Stop all the clocks, hush the playful bay,
Sweep up the footprints where he used to lay,
Pack up the leash, the half-chewed bone -
Linus, our light, has gone from home.

Sixteen years he threaded through
our seasons, work, and play;
A nose to the ground, a howl to the skies,
A guardian beneath Sunday’s eyes.

First came Skipper, wise and spry,
who taught a child that dogs can die;
Then Bruegger, steadfast in the grass,
barking at leaves as the hours would pass.

And then Linus, a little stray -
a prisoner pardoned one ordinary day.
Oh, the riot of joy he carried inside,
Oh, the laughter he offered, untried.

He was a field-runner, a nap-taker,
soft-eyed dreamer, heart-breaker;
A Beagle of love and air,
whose empty collar now swings in despair.

The house grew still the day he died -
even the air seemed hesitant.
No rustle on stairs, no paws to pry,
No nose to nudge, no slumbered sigh.

At 173, his paws are still;
the sofa widens, remembering his weight.
Life abhors an empty space,
yet longing will lead us to search a face.
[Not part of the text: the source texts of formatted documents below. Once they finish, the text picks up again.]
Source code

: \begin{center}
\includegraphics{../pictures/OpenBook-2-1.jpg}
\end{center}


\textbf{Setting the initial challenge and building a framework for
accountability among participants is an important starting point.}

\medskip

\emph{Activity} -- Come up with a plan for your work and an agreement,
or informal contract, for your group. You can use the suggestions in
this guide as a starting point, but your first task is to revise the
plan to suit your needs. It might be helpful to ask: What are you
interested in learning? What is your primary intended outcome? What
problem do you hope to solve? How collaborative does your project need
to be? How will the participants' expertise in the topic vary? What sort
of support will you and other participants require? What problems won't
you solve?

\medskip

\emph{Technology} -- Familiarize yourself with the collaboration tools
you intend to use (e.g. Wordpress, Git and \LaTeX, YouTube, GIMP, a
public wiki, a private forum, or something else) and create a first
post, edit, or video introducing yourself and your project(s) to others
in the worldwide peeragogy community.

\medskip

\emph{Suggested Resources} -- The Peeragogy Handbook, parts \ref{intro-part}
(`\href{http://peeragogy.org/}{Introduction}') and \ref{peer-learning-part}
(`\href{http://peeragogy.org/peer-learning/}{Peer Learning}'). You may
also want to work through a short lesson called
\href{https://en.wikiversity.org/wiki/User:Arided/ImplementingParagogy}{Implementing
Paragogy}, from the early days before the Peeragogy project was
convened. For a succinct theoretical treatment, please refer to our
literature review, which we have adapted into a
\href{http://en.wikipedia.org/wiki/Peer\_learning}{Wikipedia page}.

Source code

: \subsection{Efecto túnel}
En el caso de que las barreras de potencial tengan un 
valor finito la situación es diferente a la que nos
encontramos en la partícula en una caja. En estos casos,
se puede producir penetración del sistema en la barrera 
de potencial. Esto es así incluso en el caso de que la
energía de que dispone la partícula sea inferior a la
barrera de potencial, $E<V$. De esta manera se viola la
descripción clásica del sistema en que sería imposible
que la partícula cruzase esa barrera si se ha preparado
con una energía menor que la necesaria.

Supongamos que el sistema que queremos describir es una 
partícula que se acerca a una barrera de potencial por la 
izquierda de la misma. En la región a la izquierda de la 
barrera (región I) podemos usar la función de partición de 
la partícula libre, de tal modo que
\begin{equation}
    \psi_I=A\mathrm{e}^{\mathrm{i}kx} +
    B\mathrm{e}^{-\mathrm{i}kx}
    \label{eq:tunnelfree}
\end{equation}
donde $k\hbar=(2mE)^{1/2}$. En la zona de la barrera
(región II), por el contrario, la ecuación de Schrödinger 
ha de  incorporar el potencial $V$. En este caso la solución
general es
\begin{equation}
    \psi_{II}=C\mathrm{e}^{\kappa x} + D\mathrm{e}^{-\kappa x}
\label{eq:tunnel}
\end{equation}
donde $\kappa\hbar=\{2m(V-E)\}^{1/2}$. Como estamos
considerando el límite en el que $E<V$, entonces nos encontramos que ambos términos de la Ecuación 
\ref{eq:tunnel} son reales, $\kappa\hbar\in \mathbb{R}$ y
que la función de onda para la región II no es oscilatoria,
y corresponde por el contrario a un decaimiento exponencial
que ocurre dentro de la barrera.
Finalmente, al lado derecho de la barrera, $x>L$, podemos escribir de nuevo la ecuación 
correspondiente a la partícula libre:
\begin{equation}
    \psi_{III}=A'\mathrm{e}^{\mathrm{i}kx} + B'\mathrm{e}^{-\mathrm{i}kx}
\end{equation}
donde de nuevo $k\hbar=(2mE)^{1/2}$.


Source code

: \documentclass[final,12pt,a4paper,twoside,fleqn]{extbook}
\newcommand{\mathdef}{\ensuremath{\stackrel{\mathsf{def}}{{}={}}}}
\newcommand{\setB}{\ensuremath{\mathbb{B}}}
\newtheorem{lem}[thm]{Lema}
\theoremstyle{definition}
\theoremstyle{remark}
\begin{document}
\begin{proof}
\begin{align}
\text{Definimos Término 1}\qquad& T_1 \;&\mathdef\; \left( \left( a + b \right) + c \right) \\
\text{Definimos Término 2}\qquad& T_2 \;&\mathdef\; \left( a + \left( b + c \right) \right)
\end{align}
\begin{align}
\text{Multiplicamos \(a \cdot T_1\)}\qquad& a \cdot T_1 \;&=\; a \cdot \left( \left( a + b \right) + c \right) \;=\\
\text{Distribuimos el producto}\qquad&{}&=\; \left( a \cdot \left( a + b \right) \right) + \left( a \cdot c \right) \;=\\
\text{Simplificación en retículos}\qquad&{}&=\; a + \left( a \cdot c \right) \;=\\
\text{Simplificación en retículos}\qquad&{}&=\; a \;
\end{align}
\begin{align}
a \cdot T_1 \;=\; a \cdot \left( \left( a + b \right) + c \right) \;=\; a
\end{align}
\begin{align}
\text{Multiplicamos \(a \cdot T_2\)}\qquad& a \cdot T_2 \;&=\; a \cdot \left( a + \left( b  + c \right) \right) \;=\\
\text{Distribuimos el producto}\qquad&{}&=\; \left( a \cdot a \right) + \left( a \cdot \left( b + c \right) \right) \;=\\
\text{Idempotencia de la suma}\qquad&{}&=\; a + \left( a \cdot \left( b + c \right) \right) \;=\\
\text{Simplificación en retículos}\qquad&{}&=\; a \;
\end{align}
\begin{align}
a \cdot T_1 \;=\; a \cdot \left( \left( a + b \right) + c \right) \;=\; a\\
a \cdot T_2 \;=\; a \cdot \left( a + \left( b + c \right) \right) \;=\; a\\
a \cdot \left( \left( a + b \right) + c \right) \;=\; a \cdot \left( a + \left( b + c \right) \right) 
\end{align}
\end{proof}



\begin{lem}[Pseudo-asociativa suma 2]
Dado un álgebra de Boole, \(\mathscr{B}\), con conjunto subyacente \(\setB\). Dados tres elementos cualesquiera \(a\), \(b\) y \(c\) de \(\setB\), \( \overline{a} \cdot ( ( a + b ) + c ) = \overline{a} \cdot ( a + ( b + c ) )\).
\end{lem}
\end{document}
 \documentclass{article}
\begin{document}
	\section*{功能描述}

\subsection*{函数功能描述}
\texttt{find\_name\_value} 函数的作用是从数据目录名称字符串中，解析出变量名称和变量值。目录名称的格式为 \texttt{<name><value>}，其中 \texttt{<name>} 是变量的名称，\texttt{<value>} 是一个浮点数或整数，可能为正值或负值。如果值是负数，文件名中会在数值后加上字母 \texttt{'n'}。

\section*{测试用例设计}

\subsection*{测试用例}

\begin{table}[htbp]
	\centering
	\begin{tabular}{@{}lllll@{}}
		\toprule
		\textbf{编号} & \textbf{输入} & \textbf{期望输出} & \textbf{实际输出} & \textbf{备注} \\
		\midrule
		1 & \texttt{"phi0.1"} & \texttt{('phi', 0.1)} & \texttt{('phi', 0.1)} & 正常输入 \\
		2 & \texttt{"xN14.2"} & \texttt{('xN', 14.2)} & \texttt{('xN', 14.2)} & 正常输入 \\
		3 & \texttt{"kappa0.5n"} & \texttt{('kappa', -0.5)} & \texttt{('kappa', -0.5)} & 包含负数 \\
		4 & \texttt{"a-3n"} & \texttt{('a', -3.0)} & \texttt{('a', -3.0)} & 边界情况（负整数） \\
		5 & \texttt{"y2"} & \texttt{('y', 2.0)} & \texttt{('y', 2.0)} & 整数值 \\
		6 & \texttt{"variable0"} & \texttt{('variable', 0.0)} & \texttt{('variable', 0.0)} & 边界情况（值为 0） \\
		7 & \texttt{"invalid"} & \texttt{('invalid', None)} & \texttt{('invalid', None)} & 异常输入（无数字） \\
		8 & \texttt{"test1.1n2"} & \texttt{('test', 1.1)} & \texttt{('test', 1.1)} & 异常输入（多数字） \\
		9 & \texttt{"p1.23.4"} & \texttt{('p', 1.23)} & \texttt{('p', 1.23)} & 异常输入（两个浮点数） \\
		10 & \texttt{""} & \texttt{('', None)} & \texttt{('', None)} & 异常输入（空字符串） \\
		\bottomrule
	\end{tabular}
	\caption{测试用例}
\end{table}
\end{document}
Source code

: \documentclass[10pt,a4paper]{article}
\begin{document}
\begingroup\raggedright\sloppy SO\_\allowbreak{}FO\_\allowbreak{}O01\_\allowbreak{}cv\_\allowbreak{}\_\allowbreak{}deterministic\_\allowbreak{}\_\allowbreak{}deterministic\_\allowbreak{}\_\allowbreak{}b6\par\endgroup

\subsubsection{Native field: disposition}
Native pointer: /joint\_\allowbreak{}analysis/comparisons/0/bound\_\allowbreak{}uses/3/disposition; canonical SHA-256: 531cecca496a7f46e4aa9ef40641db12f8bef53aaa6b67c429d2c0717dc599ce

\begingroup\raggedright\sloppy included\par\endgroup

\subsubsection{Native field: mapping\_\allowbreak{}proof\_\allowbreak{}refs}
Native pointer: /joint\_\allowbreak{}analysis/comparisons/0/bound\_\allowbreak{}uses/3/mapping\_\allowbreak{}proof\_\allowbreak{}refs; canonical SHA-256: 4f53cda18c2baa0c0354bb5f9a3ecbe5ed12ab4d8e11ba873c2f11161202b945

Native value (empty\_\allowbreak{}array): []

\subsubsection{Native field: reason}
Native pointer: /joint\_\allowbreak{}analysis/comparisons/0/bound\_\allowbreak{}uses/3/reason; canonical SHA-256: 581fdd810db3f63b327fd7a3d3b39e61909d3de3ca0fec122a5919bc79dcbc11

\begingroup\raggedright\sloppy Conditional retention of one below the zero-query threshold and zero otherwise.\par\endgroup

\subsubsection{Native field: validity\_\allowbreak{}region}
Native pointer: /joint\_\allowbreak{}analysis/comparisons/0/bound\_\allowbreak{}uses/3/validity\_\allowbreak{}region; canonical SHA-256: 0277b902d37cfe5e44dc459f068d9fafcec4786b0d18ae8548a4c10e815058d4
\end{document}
Another will come with mud and sun,
tracking his own sunlight through the house.
A carnival of bark, a tumble of tail,
a hope unspooling in a small body.

But let’s not pretend nor stoop to mend
the Linus-shaped crack time cannot end.
Grief is the price of a love complete;
we pay it gladly at Linus’ feet.

So raise a glass, let memories roar:
the Monster who bayed at the screen door,
the jester, the sage, the wanderer free -
still guards our hearts at 173,
and in that quiet, we are full.

_______________

Postscript

If you’ve ever loved a dog, you know - the house changes shape when they’re gone.  You still catch yourself stepping wide in the kitchen, leaving room where they used to sleep. You still look down before turning on the light. You still pause at the door, half expecting the soft shuffle of paws, the quiet insistence that the world’s waiting just beyond the porch.

For a while, the silence feels too large. But then the memories start to move again - gentle, familiar - and you realize they’ve just found new corners to rest in.

That’s how it is at 173 now. His leash still hangs by the door, his bowl still tucked away on the bank porch. We don’t rush to fill the space. We just live with it; grateful that love, once it finds a home, never really leaves.

It lingers, like sunlight through an old window.
And sometimes, if you listen just right,
you can still hear him dreaming.

Reader’s Note

For anyone who’s ever lost a good dog, and found the house a little too quiet afterward.  At 173, the silence still carries his warmth. Love doesn’t leave; it just settles deeper into the walls.